:: What you will do ::
Hunt through the entries for the word "everything" and copy each line in which it appears.

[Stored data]
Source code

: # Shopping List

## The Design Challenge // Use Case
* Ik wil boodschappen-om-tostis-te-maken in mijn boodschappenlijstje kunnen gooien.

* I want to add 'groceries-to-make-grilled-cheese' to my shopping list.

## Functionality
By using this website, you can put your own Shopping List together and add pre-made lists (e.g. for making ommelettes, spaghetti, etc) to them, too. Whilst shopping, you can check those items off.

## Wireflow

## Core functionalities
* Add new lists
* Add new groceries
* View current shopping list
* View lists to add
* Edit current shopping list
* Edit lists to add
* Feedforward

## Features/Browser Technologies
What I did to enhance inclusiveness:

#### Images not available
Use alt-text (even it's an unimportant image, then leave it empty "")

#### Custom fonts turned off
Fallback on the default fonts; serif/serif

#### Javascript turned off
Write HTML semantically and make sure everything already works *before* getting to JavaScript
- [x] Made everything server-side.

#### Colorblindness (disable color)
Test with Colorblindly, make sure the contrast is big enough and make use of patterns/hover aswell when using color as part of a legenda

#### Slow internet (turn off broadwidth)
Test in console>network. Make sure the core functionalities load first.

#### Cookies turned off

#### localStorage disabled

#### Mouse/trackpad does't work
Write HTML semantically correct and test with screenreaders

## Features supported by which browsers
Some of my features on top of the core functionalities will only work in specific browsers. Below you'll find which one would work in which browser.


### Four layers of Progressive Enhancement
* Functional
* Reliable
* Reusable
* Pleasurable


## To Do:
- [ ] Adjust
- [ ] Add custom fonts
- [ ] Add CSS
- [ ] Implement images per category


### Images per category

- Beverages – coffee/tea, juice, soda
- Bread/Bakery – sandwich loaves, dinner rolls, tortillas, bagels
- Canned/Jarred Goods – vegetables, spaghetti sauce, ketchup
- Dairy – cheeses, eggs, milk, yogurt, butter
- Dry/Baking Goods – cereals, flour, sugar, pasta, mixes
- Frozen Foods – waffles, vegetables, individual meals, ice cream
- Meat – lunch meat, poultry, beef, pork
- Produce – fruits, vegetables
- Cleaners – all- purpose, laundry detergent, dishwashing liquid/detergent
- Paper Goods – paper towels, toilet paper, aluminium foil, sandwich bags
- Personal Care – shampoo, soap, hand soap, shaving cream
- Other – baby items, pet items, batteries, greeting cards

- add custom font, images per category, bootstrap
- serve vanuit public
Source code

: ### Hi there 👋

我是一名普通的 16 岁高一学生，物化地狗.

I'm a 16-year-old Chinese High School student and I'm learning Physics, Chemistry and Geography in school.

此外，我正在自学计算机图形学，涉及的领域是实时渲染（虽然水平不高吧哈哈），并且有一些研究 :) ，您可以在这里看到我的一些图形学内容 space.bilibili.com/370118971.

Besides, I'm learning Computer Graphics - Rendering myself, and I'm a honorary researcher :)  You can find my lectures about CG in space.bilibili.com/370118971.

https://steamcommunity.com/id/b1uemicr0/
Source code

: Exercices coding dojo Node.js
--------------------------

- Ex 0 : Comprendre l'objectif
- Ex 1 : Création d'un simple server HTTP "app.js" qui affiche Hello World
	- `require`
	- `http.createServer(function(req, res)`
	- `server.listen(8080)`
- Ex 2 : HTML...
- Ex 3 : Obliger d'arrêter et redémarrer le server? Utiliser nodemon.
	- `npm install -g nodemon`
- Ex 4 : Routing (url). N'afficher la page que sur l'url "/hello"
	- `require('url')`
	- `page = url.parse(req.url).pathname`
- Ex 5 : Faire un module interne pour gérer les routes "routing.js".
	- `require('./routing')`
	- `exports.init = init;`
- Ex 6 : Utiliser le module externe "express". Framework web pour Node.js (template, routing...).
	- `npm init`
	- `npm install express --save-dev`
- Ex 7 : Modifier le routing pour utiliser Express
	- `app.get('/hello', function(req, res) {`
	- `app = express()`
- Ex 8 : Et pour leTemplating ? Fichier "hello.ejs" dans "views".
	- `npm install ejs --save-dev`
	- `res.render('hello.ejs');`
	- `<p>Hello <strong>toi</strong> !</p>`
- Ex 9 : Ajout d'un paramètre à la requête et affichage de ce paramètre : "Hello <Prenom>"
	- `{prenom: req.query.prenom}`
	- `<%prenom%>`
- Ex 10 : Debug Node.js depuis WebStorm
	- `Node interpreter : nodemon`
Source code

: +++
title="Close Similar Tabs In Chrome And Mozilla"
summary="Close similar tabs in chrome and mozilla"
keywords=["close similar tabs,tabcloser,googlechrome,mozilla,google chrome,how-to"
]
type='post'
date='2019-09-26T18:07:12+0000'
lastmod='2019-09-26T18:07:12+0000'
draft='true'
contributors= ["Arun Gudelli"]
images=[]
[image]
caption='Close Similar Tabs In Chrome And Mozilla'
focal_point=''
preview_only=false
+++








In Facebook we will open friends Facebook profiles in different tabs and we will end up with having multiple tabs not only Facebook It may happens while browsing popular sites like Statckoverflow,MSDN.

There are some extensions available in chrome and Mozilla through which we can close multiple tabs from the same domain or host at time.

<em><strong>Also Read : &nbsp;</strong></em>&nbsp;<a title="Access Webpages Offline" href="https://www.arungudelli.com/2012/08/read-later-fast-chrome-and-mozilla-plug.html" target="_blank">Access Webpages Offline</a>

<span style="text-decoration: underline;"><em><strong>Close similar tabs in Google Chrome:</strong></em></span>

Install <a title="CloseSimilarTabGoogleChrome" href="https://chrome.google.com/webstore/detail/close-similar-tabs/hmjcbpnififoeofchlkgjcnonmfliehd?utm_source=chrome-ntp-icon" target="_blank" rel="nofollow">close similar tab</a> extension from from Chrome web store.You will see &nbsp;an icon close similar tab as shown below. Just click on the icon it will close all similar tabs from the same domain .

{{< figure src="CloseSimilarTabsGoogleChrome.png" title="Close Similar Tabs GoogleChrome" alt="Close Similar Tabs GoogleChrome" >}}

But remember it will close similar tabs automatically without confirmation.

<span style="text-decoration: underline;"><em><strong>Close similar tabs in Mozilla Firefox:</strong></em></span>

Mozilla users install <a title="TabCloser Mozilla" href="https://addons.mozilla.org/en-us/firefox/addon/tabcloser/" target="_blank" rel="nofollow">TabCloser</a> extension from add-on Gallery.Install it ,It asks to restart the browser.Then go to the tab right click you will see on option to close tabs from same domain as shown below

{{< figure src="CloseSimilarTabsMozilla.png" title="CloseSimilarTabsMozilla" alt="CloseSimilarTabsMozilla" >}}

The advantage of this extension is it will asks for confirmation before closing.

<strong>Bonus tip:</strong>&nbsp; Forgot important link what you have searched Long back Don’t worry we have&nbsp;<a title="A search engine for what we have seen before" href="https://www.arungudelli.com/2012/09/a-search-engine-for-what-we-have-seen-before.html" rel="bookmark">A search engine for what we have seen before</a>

:: Answer to the problem ::
Write HTML semantically and make sure everything already works *before* getting to JavaScript
- [x] Made everything server-side.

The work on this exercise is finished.